Suburb of Dublin, Ireland

Deansgrange is a southern suburb of Dublin, centred on the crossroads of Clonkeen Road and Kill Lane. The area shares the name Clonkeen with the area further east, known as Kill of the Grange (i.e. "Church of the Grange of ": referring to Grange Church (now in ruins)).

==History and etymology==
Since early medieval times the area was owned by the Augustinians, and used as a grange, giving rise to the medieval civil parish of Kill, in the half-barony of Rathdown. The Ordnance Survey Ireland map 1837–1842 shows a "Grange Church" (now in ruins, the modern housing estate surrounding it is called Kill Abbey), "Kill Abbey" (still existing), "Grange House" (demolished with the building of the South Park estate), and "Glebe House" (still existing). Deansgrange was a townland of Kill Parish. Presumably the dean of the grange lived in Grange House, and so the area became known as "the Dean's Grange", and then simply, Deansgrange.

==Geography==
The crossroads are the commercial centre for the surrounding low-density housing estates, with a number of commercial outlets. The R827 road runs roughly north-south through Deansgrange from Blackrock to Cabinteely. South of the crossroads is Clonkeen Road, leading to Clonkeen College, while north is Deansgrange Road leading to Deansgrange Cemetery. Kill Lane runs roughly east (to Baker's Corner crossroads and Kill of the Grange) and west (to Foxrock).

==Amenities==
Schools in the area include Kill o' the Grange National School and Clonkeen College. A Dun Laoghaire-Rathdown County Council library is located at Deansgrange.

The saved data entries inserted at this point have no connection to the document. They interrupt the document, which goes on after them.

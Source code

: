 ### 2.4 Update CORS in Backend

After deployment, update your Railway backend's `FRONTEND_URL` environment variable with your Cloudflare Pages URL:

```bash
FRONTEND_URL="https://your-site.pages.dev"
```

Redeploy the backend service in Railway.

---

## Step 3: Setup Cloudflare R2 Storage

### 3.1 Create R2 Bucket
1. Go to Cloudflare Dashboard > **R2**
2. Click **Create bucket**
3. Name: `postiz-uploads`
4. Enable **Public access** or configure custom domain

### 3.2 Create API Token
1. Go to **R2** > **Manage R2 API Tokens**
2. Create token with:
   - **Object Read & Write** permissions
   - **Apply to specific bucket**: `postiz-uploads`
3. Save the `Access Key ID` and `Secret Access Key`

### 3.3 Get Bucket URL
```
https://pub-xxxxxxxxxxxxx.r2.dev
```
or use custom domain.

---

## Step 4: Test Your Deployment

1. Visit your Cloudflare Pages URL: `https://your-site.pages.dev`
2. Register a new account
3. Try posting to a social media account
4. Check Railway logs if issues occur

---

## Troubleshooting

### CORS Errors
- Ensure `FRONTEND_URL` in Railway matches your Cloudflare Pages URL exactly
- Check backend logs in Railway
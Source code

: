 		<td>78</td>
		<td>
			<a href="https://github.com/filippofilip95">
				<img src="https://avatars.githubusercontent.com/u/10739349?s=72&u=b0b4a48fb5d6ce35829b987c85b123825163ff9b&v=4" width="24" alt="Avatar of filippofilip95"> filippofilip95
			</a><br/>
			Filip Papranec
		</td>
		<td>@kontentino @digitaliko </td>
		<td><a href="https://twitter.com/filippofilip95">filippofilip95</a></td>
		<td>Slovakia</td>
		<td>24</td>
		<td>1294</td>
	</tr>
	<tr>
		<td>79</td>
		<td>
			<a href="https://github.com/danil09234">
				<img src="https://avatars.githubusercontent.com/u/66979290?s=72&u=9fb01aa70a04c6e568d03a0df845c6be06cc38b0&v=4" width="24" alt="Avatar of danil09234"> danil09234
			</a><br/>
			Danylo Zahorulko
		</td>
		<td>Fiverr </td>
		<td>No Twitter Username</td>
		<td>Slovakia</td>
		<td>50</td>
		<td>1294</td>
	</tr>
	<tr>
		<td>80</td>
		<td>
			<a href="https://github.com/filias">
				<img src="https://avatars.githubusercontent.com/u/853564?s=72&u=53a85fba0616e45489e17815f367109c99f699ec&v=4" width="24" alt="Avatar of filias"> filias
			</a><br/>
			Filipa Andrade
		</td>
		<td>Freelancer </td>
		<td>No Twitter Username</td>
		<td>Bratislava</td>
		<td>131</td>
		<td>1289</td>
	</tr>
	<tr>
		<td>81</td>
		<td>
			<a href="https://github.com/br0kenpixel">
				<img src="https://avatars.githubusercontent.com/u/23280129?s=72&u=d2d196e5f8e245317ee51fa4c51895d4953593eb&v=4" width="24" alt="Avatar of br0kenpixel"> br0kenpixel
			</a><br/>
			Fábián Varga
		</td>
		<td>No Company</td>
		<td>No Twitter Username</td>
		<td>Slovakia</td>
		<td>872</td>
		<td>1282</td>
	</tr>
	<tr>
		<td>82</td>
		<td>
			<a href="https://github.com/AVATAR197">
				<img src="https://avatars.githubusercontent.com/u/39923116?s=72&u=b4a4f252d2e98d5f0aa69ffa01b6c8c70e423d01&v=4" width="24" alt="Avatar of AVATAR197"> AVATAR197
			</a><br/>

Local sports clubs include Meadow Vale Tennis, Geraldines Patrick Moran GAA Club, and Granada FC soccer club.

== Churches ==
Kill Church was designed by Welland and Gillespie architects in 1863 and built by James Douglass. James McAllister was the supervising architect. The foundation stone was laid in July 1863 and it cost €1,600. In 1931 Hubert McGoldrick designed a 'The Good Shepheard' leaded glass window.

==Cemetery==

Deansgrange Cemetery is, together with Glasnevin and Mount Jerome, one of the largest cemeteries in Dublin and is the burial place of many famous people, including Flann O'Brien, Count John McCormack, Frank O'Connor, Eamon Martin, Seán Lemass, Dermot Morgan, Delia Murphy, Sinéad O'Connor and the Nobel Laureate Ernest Walton.